** Opening DATA SUPPLIED block **

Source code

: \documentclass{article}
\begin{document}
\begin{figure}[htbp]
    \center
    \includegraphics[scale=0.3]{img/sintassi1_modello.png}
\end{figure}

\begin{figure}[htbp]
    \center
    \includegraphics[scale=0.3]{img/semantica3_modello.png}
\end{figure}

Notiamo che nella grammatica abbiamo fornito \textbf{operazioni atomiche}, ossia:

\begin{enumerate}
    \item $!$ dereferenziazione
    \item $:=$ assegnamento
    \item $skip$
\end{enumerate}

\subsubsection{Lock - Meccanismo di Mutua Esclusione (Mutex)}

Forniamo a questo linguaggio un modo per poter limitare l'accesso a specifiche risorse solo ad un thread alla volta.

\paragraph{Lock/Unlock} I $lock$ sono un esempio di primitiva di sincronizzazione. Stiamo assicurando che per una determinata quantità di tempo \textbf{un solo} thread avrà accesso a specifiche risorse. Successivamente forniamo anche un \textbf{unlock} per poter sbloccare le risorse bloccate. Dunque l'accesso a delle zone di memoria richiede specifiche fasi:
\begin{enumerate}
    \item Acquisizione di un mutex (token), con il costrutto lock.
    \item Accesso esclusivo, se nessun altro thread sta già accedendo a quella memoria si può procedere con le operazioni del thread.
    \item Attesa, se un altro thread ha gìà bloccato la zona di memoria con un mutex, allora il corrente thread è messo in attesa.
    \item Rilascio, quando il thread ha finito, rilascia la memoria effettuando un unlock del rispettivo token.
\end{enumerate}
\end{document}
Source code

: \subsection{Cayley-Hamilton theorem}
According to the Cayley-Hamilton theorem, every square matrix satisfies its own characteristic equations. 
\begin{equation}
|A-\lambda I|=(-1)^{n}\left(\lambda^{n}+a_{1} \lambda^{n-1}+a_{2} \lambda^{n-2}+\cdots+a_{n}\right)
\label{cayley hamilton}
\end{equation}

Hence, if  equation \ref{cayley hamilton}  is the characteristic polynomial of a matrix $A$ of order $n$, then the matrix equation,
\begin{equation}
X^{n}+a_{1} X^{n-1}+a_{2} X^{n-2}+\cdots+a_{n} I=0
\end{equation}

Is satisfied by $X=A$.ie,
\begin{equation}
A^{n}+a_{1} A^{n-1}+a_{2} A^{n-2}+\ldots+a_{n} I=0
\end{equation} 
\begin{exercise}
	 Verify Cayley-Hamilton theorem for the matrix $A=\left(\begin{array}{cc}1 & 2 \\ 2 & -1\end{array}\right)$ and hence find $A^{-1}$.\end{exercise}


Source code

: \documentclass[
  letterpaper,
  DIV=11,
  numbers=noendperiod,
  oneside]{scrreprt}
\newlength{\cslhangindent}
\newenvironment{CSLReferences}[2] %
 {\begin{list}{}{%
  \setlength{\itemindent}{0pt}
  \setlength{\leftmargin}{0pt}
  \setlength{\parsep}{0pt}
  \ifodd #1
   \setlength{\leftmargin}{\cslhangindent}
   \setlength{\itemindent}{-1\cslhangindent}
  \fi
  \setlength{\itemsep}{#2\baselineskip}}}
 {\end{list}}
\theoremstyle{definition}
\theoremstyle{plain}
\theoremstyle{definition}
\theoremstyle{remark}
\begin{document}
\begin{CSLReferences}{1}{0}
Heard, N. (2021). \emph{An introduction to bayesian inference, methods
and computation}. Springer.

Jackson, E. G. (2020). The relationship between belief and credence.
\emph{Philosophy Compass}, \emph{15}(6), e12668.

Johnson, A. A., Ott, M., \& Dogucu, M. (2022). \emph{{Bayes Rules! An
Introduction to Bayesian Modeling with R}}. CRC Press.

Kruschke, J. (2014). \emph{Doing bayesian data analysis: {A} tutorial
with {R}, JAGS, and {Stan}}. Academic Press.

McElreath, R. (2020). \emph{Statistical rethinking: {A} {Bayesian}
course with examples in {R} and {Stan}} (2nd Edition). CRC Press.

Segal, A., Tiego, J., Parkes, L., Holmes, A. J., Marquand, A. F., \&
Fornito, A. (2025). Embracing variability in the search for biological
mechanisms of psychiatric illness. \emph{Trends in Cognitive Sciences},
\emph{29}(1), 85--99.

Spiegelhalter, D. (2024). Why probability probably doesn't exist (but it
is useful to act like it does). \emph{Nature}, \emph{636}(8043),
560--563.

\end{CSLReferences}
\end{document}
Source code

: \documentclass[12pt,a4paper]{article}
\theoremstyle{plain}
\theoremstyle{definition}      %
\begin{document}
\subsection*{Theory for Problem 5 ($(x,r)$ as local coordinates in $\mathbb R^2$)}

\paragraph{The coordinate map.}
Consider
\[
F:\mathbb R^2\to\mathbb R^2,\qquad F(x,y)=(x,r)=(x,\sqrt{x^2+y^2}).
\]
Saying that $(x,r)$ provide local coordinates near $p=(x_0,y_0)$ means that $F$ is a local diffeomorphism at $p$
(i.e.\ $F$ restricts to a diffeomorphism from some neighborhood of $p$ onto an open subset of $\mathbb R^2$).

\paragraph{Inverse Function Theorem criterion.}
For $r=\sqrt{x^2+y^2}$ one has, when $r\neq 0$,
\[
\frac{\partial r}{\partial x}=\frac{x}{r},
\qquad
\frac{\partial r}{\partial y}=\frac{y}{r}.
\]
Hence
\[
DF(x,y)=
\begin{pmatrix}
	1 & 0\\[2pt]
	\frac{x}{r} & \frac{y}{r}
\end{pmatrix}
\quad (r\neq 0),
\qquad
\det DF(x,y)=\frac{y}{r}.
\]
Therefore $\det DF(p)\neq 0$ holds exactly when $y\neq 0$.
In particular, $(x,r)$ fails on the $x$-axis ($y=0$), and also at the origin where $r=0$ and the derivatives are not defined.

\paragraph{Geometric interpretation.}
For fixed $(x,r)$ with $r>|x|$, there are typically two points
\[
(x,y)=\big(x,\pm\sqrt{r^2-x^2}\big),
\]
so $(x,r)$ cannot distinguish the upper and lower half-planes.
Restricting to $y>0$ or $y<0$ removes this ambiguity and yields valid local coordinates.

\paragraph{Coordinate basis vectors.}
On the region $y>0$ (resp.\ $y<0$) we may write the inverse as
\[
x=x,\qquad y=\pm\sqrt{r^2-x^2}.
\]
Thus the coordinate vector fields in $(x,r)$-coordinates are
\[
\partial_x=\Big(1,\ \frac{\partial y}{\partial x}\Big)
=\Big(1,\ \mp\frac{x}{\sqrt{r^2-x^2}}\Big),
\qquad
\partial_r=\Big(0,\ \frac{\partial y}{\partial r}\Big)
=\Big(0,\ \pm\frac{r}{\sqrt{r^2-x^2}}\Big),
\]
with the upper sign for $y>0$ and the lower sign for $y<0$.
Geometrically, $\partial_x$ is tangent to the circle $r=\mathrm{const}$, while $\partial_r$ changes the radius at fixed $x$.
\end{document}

** Closing DATA SUPPLIED block **
** Opening DATA SUPPLIED block **

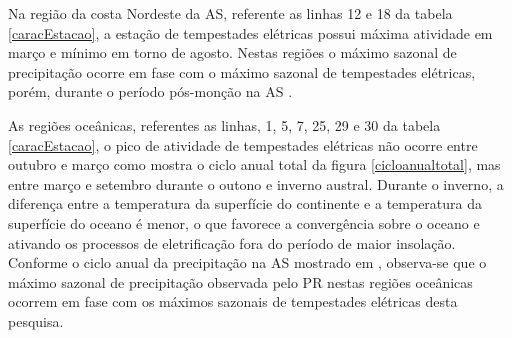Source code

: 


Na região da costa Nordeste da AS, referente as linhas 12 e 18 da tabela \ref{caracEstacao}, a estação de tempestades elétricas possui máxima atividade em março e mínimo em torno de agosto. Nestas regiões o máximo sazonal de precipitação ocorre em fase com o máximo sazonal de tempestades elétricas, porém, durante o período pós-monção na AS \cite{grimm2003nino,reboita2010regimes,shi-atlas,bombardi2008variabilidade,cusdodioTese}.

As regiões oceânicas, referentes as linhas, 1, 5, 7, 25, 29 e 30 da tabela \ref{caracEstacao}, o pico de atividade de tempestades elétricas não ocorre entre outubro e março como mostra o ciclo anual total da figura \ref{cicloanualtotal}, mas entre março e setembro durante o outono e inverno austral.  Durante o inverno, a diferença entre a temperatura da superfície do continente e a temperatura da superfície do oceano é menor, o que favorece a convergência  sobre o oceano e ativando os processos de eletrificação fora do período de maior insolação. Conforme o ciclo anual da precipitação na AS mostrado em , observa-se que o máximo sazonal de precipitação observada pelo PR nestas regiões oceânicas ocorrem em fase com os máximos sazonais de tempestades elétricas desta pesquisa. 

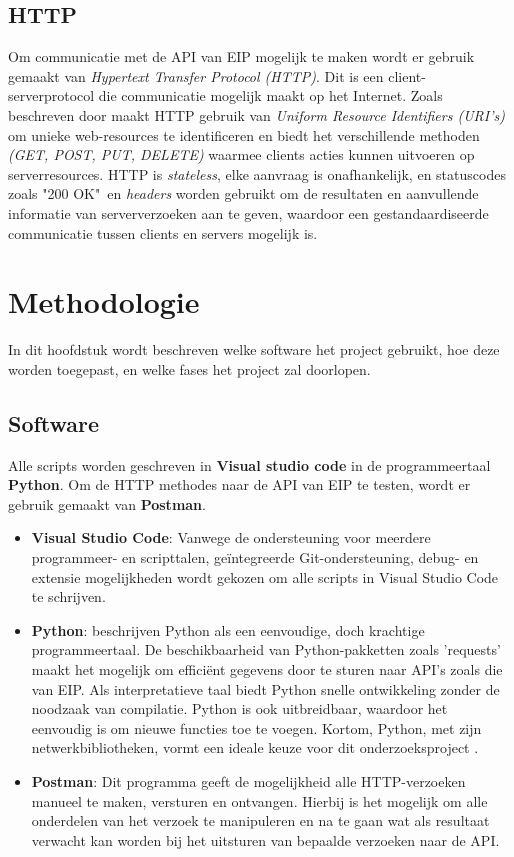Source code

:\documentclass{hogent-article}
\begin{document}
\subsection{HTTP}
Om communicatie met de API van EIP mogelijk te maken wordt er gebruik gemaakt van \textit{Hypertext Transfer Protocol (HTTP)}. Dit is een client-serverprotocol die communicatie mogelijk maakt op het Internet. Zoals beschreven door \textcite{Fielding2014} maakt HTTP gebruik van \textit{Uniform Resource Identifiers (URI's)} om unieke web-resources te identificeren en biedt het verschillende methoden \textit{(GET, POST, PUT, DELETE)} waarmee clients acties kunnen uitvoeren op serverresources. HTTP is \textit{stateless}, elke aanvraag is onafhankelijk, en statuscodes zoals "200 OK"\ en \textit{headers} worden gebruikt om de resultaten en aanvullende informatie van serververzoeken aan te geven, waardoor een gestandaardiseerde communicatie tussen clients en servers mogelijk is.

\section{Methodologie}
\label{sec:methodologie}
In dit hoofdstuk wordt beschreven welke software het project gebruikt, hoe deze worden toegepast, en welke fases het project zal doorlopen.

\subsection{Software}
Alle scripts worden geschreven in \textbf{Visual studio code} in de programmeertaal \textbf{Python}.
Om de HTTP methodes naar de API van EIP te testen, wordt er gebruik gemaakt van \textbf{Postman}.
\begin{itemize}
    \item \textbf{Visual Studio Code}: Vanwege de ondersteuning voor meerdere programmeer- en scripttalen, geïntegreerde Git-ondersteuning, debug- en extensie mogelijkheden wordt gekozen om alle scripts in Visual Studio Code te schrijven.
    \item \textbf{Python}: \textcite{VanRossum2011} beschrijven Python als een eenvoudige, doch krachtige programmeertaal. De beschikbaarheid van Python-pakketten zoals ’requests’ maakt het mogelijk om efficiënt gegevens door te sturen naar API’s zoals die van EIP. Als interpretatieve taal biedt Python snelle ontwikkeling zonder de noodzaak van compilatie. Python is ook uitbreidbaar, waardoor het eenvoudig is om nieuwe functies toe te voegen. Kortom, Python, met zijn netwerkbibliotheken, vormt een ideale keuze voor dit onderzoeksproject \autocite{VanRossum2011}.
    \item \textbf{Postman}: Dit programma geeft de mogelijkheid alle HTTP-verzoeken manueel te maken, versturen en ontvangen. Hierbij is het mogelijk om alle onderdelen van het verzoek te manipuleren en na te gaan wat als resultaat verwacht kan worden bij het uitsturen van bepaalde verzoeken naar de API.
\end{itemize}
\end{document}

** Closing DATA SUPPLIED block **

> ASSIGNED TASK: Match on "scale" and report each line of the data above that has it.

> TASK ANSWER:
    \includegraphics[scale=0.3]{img/sintassi1_modello.png}
    \includegraphics[scale=0.3]{img/semantica3_modello.png}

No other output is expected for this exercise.